[[ DATA LISTING, beginning ]]

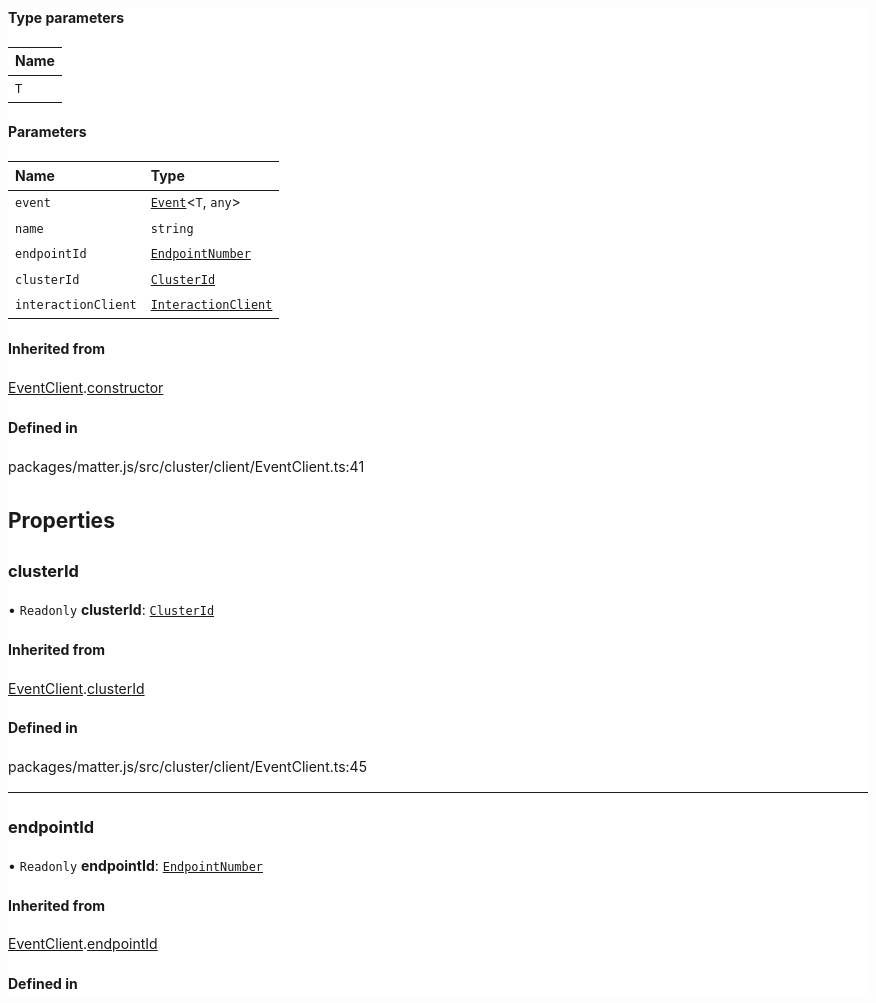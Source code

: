 #### Type parameters

| Name |
| :------ |
| `T` |

#### Parameters

| Name | Type |
| :------ | :------ |
| `event` | [`Event`](../modules/cluster_export.md#event)<`T`, `any`\> |
| `name` | `string` |
| `endpointId` | [`EndpointNumber`](../modules/datatype_export.md#endpointnumber) |
| `clusterId` | [`ClusterId`](../modules/datatype_export.md#clusterid) |
| `interactionClient` | [`InteractionClient`](protocol_interaction_export.InteractionClient.md) |

#### Inherited from

[EventClient](cluster_export.EventClient.md).[constructor](cluster_export.EventClient.md#constructor)

#### Defined in

packages/matter.js/src/cluster/client/EventClient.ts:41

## Properties

### clusterId

• `Readonly` **clusterId**: [`ClusterId`](../modules/datatype_export.md#clusterid)

#### Inherited from

[EventClient](cluster_export.EventClient.md).[clusterId](cluster_export.EventClient.md#clusterid)

#### Defined in

packages/matter.js/src/cluster/client/EventClient.ts:45

___

### endpointId

• `Readonly` **endpointId**: [`EndpointNumber`](../modules/datatype_export.md#endpointnumber)

#### Inherited from

[EventClient](cluster_export.EventClient.md).[endpointId](cluster_export.EventClient.md#endpointid)

#### Defined in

[[ DATA LISTING, end ]]

In the copy, omit the pictures and reproduce every entry exactly.

## SOLVED EXERCISE:
Source code

: #### Type parameters

| Name |
| :------ |
| `T` |

#### Parameters

| Name | Type |
| :------ | :------ |
| `event` | [`Event`](../modules/cluster_export.md#event)<`T`, `any`\> |
| `name` | `string` |
| `endpointId` | [`EndpointNumber`](../modules/datatype_export.md#endpointnumber) |
| `clusterId` | [`ClusterId`](../modules/datatype_export.md#clusterid) |
| `interactionClient` | [`InteractionClient`](protocol_interaction_export.InteractionClient.md) |

#### Inherited from

[EventClient](cluster_export.EventClient.md).[constructor](cluster_export.EventClient.md#constructor)

#### Defined in

packages/matter.js/src/cluster/client/EventClient.ts:41

## Properties

### clusterId

• `Readonly` **clusterId**: [`ClusterId`](../modules/datatype_export.md#clusterid)

#### Inherited from

[EventClient](cluster_export.EventClient.md).[clusterId](cluster_export.EventClient.md#clusterid)

#### Defined in

packages/matter.js/src/cluster/client/EventClient.ts:45

___

### endpointId

• `Readonly` **endpointId**: [`EndpointNumber`](../modules/datatype_export.md#endpointnumber)

#### Inherited from

[EventClient](cluster_export.EventClient.md).[endpointId](cluster_export.EventClient.md#endpointid)

#### Defined in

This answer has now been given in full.